* [Assignment]: The line containing "So it is common" marks the end; write out exactly every line from the start of the data up to and including it, without the pictures.

* [Records provided]:

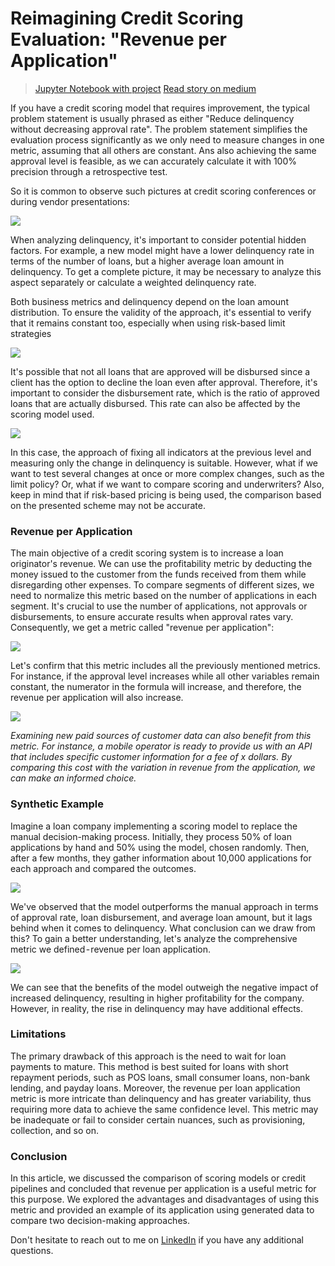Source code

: # Reimagining Credit Scoring Evaluation: "Revenue per Application"
> [Jupyter Notebook with project](https://github.com/egorborisov/revenue_per_application/blob/main/revenue_per_application.ipynb)
> [Read story on medium](https://medium.com/)

If you have a credit scoring model that requires improvement, the typical problem statement is usually phrased as either "Reduce delinquency without decreasing approval rate". The problem statement simplifies the evaluation process significantly as we only need to measure changes in one metric, assuming that all others are constant. Ans also achieving the same approval level is feasible, as we can accurately calculate it with 100% precision through a retrospective test. 

So it is common to observe such pictures at credit scoring conferences or during vendor presentations:

<img src="https://cdn-images-1.medium.com/max/1600/1*Lk6NlNIlmxysK4EncXCPig.png"/>

When analyzing delinquency, it's important to consider potential hidden factors. For example, a new model might have a lower delinquency rate in terms of the number of loans, but a higher average loan amount in delinquency. To get a complete picture, it may be necessary to analyze this aspect separately or calculate a weighted delinquency rate. 

Both business metrics and delinquency depend on the loan amount distribution. To ensure the validity of the approach, it's essential to verify that it remains constant too, especially when using risk-based limit strategies

<img src="https://cdn-images-1.medium.com/max/1600/1*gSrfoqyhr0fV8XuLJzgXPg.png"/>

It's possible that not all loans that are approved will be disbursed since a client has the option to decline the loan even after approval. Therefore, it's important to consider the disbursement rate, which is the ratio of approved loans that are actually disbursed. This rate can also be affected by the scoring model used.

<img src="https://cdn-images-1.medium.com/max/1600/1*Zrb9B0SYPd9Xu22PKCZTYQ.png"/>

In this case, the approach of fixing all indicators at the previous level and measuring only the change in delinquency is suitable. However, what if we want to test several changes at once or more complex changes, such as the limit policy? Or, what if we want to compare scoring and underwriters? Also, keep in mind that if risk-based pricing is being used, the comparison based on the presented scheme may not be accurate.

### Revenue per Application

The main objective of a credit scoring system is to increase a loan originator's revenue. We can use the profitability metric by deducting the money issued to the customer from the funds received from them while disregarding other expenses. To compare segments of different sizes, we need to normalize this metric based on the number of applications in each segment. It's crucial to use the number of applications, not approvals or disbursements, to ensure accurate results when approval rates vary. Consequently, we get a metric called "revenue per application":

<img src="https://cdn-images-1.medium.com/max/1600/1*Z6sZy8OPKZaxJt5ZaRnUQQ.png"/>

Let's confirm that this metric includes all the previously mentioned metrics. For instance, if the approval level increases while all other variables remain constant, the numerator in the formula will increase, and therefore, the revenue per application will also increase.

<img src="https://cdn-images-1.medium.com/max/1600/1*Qi-PnBAF6LeOUlASI1ci5A.png"/>

_Examining new paid sources of customer data can also benefit from this metric. For instance, a mobile operator is ready to provide us with an API that includes specific customer information for a fee of x dollars. By comparing this cost with the variation in revenue from the application, we can make an informed choice._

### Synthetic Example

Imagine a loan company implementing a scoring model to replace the manual decision-making process. Initially, they process 50% of loan applications by hand and 50% using the model, chosen randomly. Then, after a few months, they gather information about 10,000 applications for each approach and compared the outcomes.

<img src="https://cdn-images-1.medium.com/max/1600/1*rBvGITO5CJJbtX2W3-TbIA.png"/>

We've observed that the model outperforms the manual approach in terms of approval rate, loan disbursement, and average loan amount, but it lags behind when it comes to delinquency. What conclusion can we draw from this? To gain a better understanding, let's analyze the comprehensive metric we defined - revenue per loan application.

<img src="https://cdn-images-1.medium.com/max/1600/1*Y7nIGRKe86K8FBHnIN86lA.png"/>

We can see that the benefits of the model outweigh the negative impact of increased delinquency, resulting in higher profitability for the company. However, in reality, the rise in delinquency may have additional effects.

### Limitations

The primary drawback of this approach is the need to wait for loan payments to mature. This method is best suited for loans with short repayment periods, such as POS loans, small consumer loans, non-bank lending, and payday loans. Moreover, the revenue per loan application metric is more intricate than delinquency and has greater variability, thus requiring more data to achieve the same confidence level. This metric may be inadequate or fail to consider certain nuances, such as provisioning, collection, and so on.

### Conclusion

In this article, we discussed the comparison of scoring models or credit pipelines and concluded that revenue per application is a useful metric for this purpose. We explored the advantages and disadvantages of using this metric and provided an example of its application using generated data to compare two decision-making approaches.

Don't hesitate to reach out to me on [LinkedIn](https://www.linkedin.com/in/egor-borisov-76196132/) if you have any additional questions.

* [Task answer]:
Source code

: # Reimagining Credit Scoring Evaluation: "Revenue per Application"
> [Jupyter Notebook with project](https://github.com/egorborisov/revenue_per_application/blob/main/revenue_per_application.ipynb)
> [Read story on medium](https://medium.com/)

If you have a credit scoring model that requires improvement, the typical problem statement is usually phrased as either "Reduce delinquency without decreasing approval rate". The problem statement simplifies the evaluation process significantly as we only need to measure changes in one metric, assuming that all others are constant. Ans also achieving the same approval level is feasible, as we can accurately calculate it with 100% precision through a retrospective test. 

So it is common to observe such pictures at credit scoring conferences or during vendor presentations:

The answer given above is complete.